Records from a data source:

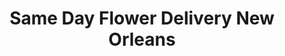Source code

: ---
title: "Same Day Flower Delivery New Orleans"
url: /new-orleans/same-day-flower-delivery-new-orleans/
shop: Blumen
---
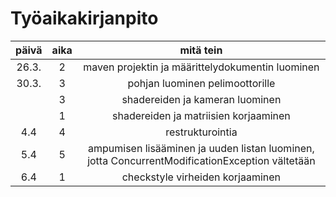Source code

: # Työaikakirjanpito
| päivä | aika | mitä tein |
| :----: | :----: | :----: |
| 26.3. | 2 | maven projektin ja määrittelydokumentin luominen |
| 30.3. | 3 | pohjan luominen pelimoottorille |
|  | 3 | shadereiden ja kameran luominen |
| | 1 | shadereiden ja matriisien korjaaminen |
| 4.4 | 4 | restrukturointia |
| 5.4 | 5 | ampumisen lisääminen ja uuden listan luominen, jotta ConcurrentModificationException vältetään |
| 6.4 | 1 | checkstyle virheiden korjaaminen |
* * *
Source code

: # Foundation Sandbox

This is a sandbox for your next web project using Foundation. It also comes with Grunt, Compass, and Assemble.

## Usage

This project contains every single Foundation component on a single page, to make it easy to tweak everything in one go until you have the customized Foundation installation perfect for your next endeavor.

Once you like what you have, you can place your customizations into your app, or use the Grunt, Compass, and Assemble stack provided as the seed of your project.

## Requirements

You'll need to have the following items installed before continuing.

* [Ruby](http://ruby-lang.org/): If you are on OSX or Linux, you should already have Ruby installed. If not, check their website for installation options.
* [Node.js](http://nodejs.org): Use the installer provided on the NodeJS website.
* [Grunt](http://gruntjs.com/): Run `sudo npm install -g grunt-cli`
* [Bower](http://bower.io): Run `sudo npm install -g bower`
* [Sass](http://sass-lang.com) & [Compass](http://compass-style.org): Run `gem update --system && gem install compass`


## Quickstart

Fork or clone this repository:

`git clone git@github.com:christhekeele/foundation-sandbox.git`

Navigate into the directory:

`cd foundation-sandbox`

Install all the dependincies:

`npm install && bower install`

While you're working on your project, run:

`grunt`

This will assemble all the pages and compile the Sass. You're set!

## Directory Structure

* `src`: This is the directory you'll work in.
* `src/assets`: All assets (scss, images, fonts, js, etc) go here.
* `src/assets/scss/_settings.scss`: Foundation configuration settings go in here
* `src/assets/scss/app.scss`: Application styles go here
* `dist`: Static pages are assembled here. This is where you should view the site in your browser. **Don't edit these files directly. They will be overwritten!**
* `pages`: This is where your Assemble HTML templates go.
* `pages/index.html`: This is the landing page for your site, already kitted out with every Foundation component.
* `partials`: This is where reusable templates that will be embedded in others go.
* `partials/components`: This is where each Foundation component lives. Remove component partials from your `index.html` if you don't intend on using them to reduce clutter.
---
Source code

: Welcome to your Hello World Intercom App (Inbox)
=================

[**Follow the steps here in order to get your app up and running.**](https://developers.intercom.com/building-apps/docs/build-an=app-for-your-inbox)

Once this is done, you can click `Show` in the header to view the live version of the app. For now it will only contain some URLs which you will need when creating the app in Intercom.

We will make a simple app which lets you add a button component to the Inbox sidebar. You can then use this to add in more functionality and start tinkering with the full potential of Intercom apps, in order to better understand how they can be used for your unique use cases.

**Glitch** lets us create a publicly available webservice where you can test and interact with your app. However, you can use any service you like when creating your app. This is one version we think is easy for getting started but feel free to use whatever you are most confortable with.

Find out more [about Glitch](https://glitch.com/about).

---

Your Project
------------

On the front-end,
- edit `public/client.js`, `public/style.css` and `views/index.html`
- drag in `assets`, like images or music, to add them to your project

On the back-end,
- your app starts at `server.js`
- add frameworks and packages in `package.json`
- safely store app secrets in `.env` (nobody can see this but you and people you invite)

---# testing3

Task requirements: Within the entries above, report how many lines include "using", and keep the answer to the number.

Exercise result: 2